Why do I believe this? Why do I believe that
Constantine to her dying breath searched the horizon for “family” to come for
her – like the Father in the story of the Prodigal Son? Why do I even know with
certainty that Constantine “passionately embraced” Charlotte’s “…rejection of
her with a love unto death, with a love that would never let go.” (Quote from
Fr. Simeon at St. Joseph’s Abbey, Spencer, MA)

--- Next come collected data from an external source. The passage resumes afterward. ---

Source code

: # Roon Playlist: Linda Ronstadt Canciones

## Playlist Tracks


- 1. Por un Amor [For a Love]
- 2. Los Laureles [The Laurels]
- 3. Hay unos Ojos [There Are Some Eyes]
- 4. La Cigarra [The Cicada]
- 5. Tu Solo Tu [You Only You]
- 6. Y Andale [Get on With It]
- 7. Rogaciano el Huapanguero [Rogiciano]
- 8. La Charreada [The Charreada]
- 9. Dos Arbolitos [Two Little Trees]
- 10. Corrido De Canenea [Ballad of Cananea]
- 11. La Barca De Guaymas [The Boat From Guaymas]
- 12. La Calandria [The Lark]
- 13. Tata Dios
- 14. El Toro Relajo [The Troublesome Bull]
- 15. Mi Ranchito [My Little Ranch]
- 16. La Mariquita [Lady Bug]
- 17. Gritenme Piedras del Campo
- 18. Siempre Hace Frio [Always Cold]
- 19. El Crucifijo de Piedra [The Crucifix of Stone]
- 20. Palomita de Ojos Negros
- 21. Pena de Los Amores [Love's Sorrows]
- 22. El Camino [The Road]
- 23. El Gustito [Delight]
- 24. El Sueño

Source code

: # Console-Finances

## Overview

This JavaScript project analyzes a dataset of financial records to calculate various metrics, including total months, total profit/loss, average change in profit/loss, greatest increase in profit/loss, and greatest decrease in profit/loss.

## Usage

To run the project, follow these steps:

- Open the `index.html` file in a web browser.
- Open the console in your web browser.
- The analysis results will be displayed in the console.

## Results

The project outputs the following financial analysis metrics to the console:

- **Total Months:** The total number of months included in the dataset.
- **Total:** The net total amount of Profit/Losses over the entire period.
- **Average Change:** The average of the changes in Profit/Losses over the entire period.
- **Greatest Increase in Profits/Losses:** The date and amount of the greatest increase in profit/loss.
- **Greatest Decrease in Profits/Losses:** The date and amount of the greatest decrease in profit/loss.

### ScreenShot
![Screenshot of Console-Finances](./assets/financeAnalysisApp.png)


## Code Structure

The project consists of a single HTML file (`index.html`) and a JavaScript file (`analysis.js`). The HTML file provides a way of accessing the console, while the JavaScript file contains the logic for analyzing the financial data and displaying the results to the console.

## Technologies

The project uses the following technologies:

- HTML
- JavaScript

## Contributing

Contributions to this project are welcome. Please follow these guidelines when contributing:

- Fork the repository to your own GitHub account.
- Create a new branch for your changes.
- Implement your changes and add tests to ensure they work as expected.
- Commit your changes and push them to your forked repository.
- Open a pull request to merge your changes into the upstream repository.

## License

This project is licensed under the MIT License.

It is because of her communion with Jesus – Jesus
Who, like the loving Father of the prodigal Son, shows us a redeeming Love that
clings to us, a Divine Love that will never let go; Jesus Who shows us a forgiving
Love, a Love that is Grace, a Love that waits for us and watches the horizon
through sleepless nights, hoping against hope that we will come home – and yet
more than that, a Love that pays the price of the Cross to get us home; a Love
of Christ that empowers us in Holy Communion with Him to journey back home to
the Father’s Love. There, in His presence a vision of Divine Love awaits us in
all its fullness, a burning Love beyond belief, a fire of Love for us in the
Sacred Heart of God.
It is a glimpse of that Love which Constantine,
Aibileen, the black saints, and all the saints of the past mirror to us.
At this time in our country people are once more
playing the race card. Racism itself once more threatens to raise its ugly head
throughout our land and destroy the “united stand” of the United States. Let us
then invoke the black saints and all the saints to intercede for us before the
presence of Jesus. May they pray with us to the Lord for God to save our
country from the demonic darkness that has in so many ways come over our land –
especially though may they pray with us for God to save our country from the
demonic darkness of racial hatred – a hatred that once gripped our land like a
vice, and threatens to do so once more, now, again, in our day and time.